Yes, you could try to build algorithms that turn that markup into semantic meaning but now we're almost talking about computer vision. I don't think a solution like that is likely to ever work reliably, and it's better to encode the semantic meaning so that it doesn't need to be re-derived.
I think they meant that a person needs to interpret “two numbers arranged vertically between parentheses” according to context, regardless of whether they’re sighted.
Having more semantic information in that scenario would help the sighted just as much as the visually impaired—imagine hovering over an unfamiliar notation with your mouse and seeing it explained.
The other reply made the same point I'm about to make, but I think it's worth clarifying.

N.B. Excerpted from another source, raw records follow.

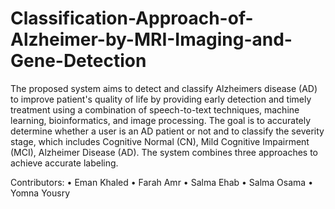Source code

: # Classification-Approach-of-Alzheimer-by-MRI-Imaging-and-Gene-Detection
The proposed system aims to detect and classify Alzheimers disease (AD) to improve patient's quality of life by providing early detection and timely treatment using a combination of speech-to-text techniques, machine learning, bioinformatics, and image processing. The goal is to accurately determine whether a user is an AD patient or not and to classify the severity stage, which includes Cognitive Normal (CN), Mild Cognitive Impairment (MCI), Alzheimer Disease (AD). The system combines three approaches to achieve accurate labeling. 

Contributors:
•	Eman Khaled
•	Farah Amr
•	Salma Ehab 
•	Salma Osama
•	Yomna Yousry 



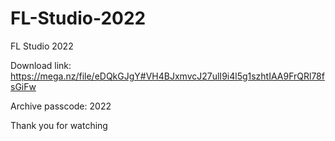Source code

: # FL-Studio-2022
FL Studio 2022


Download link: https://mega.nz/file/eDQkGJgY#VH4BJxmvcJ27ulI9i4l5g1szhtIAA9FrQRl78fsGiFw


Archive passcode: 2022


Thank you for watching 
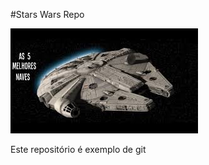 #Stars Wars Repo


![](https://github.com/fabinajm/StarWars/blob/master/nave.jpeg)

Este repositório é exemplo de git
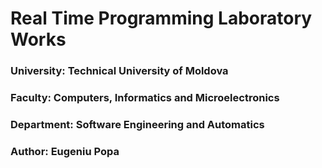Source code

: # Real Time Programming Laboratory Works

### University: Technical University of Moldova
### Faculty: Computers, Informatics and Microelectronics
### Department: Software Engineering and Automatics
### Author: Eugeniu Popa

Specifically, just like a sighted person has to determine from context whether "a(b)" is function application or variable multiplication, a blind person can be asked to determine from context whether "a left-parenthesis b right-parenthesis" is function application or variable multiplication.
No AI or CV is required for such a reading algorithm. It's unfortunate that this reading algorithm doesn't quite match what two mathematicians would say if they were conversing with each other, but there's at least one good reason to believe this is still a useful reading algorithm: it's exactly the system used by blind mathematician Abraham Nemeth with his readers, called "mathspeak":
The speech generated by this protocol is not exactly what a
professor in class would use, but it is absolutely unambiguous
and results in a perfect Nemeth Code transcription. It avoids
largely unsuccessful attempts by a reader to describe the
notation he sees, accompanied by the shouting and gesturing that
such attempts at description engender.
(Nemeth notably created the Nemeth Braille Code for Mathematics, which is part of Unified English Braille and is probably the most widely used Braille code for math. MathSpeak hasn't enjoyed the same level of adoption, but only because there's no standard, MathPlayer, VoiceOver etc all have their own ad hoc rules for how to read math.)
Oh, I was talking about screen readers the whole time, except for an aside that the speech rules system I was discussing was created by Nemeth who is known for his Braille system. Other than that though, I wasn't talking about Braille at all.
The problem is that mathematical notations can vary from topic to topic, from university to university, even from office to office inside a university department, even within the same lecture of a single professor. (Been there: "Notation will be different in this chapter since I've copied it from another author's paper.")
I'd imagine any real solution would actually be akin to ruby markup, with the author of the content needing to supply it since there will be cases where it simply cannot be usefully deduced by a browser.